**Data provided**

=== Begin Enclosure ===

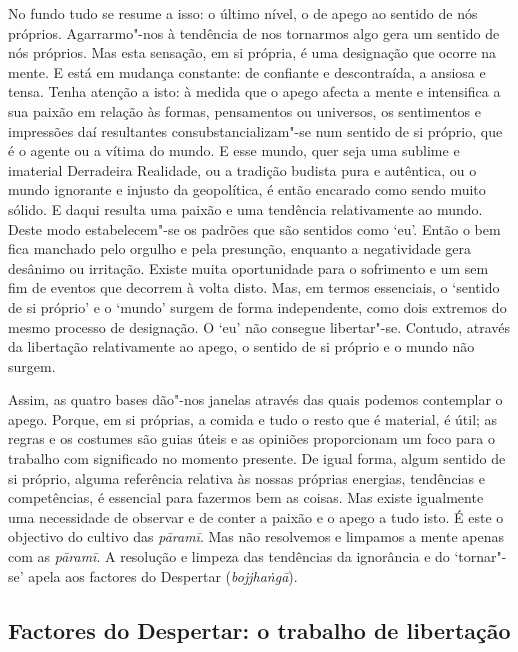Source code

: No fundo tudo se resume a isso: o último nível, o de apego ao sentido de nós
próprios. Agarrarmo"-nos à tendência de nos tornarmos algo gera um sentido de
nós próprios. Mas esta sensação, em si própria, é uma designação que ocorre na
mente. E está em mudança constante: de confiante e descontraída, a ansiosa e
tensa. Tenha atenção a isto: à medida que o apego afecta a mente e intensifica a
sua paixão em relação às formas, pensamentos ou universos, os sentimentos e
impressões daí resultantes consubstancializam"-se num sentido de si próprio, que
é o agente ou a vítima do mundo. E esse mundo, quer seja uma sublime e imaterial
Derradeira Realidade, ou a tradição budista pura e autêntica, ou o mundo
ignorante e injusto da geopolítica, é então encarado como sendo muito sólido. E
daqui resulta uma paixão e uma tendência relativamente ao mundo. Deste modo
estabelecem"-se os padrões que são sentidos como `eu'. Então o bem fica manchado
pelo orgulho e pela presunção, enquanto a negatividade gera desânimo ou
irritação. Existe muita oportunidade para o sofrimento e um sem fim de eventos
que decorrem à volta disto. Mas, em termos essenciais, o `sentido de si próprio'
e o `mundo' surgem de forma independente, como dois extremos do mesmo processo
de designação. O `eu' não consegue libertar"-se. Contudo, através da libertação
relativamente ao apego, o sentido de si próprio e o mundo não surgem.

Assim, as quatro bases dão"-nos janelas através das quais podemos contemplar o
apego. Porque, em si próprias, a comida e tudo o resto que é material, é útil;
as regras e os costumes são guias úteis e as opiniões proporcionam um foco para
o trabalho com significado no momento presente. De igual forma, algum sentido de
si próprio, alguma referência relativa às nossas próprias energias, tendências e
competências, é essencial para fazermos bem as coisas. Mas existe igualmente uma
necessidade de observar e de conter a paixão e o apego a tudo isto. É este o
objectivo do cultivo das \emph{pāramī}. Mas não resolvemos e limpamos a mente
apenas com as \emph{pāramī}. A resolução e limpeza das tendências da ignorância
e do `tornar"-se' apela aos factores do Despertar (\emph{bojjhaṅgā}).

\subsection{Factores do Despertar: o trabalho de libertação}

=== End Enclosure ===

In the reply, each line of the data must appear exactly as written, and no picture may appear.

**Response to the exercise**
Source code

: No fundo tudo se resume a isso: o último nível, o de apego ao sentido de nós
próprios. Agarrarmo"-nos à tendência de nos tornarmos algo gera um sentido de
nós próprios. Mas esta sensação, em si própria, é uma designação que ocorre na
mente. E está em mudança constante: de confiante e descontraída, a ansiosa e
tensa. Tenha atenção a isto: à medida que o apego afecta a mente e intensifica a
sua paixão em relação às formas, pensamentos ou universos, os sentimentos e
impressões daí resultantes consubstancializam"-se num sentido de si próprio, que
é o agente ou a vítima do mundo. E esse mundo, quer seja uma sublime e imaterial
Derradeira Realidade, ou a tradição budista pura e autêntica, ou o mundo
ignorante e injusto da geopolítica, é então encarado como sendo muito sólido. E
daqui resulta uma paixão e uma tendência relativamente ao mundo. Deste modo
estabelecem"-se os padrões que são sentidos como `eu'. Então o bem fica manchado
pelo orgulho e pela presunção, enquanto a negatividade gera desânimo ou
irritação. Existe muita oportunidade para o sofrimento e um sem fim de eventos
que decorrem à volta disto. Mas, em termos essenciais, o `sentido de si próprio'
e o `mundo' surgem de forma independente, como dois extremos do mesmo processo
de designação. O `eu' não consegue libertar"-se. Contudo, através da libertação
relativamente ao apego, o sentido de si próprio e o mundo não surgem.

Assim, as quatro bases dão"-nos janelas através das quais podemos contemplar o
apego. Porque, em si próprias, a comida e tudo o resto que é material, é útil;
as regras e os costumes são guias úteis e as opiniões proporcionam um foco para
o trabalho com significado no momento presente. De igual forma, algum sentido de
si próprio, alguma referência relativa às nossas próprias energias, tendências e
competências, é essencial para fazermos bem as coisas. Mas existe igualmente uma
necessidade de observar e de conter a paixão e o apego a tudo isto. É este o
objectivo do cultivo das \emph{pāramī}. Mas não resolvemos e limpamos a mente
apenas com as \emph{pāramī}. A resolução e limpeza das tendências da ignorância
e do `tornar"-se' apela aos factores do Despertar (\emph{bojjhaṅgā}).

\subsection{Factores do Despertar: o trabalho de libertação}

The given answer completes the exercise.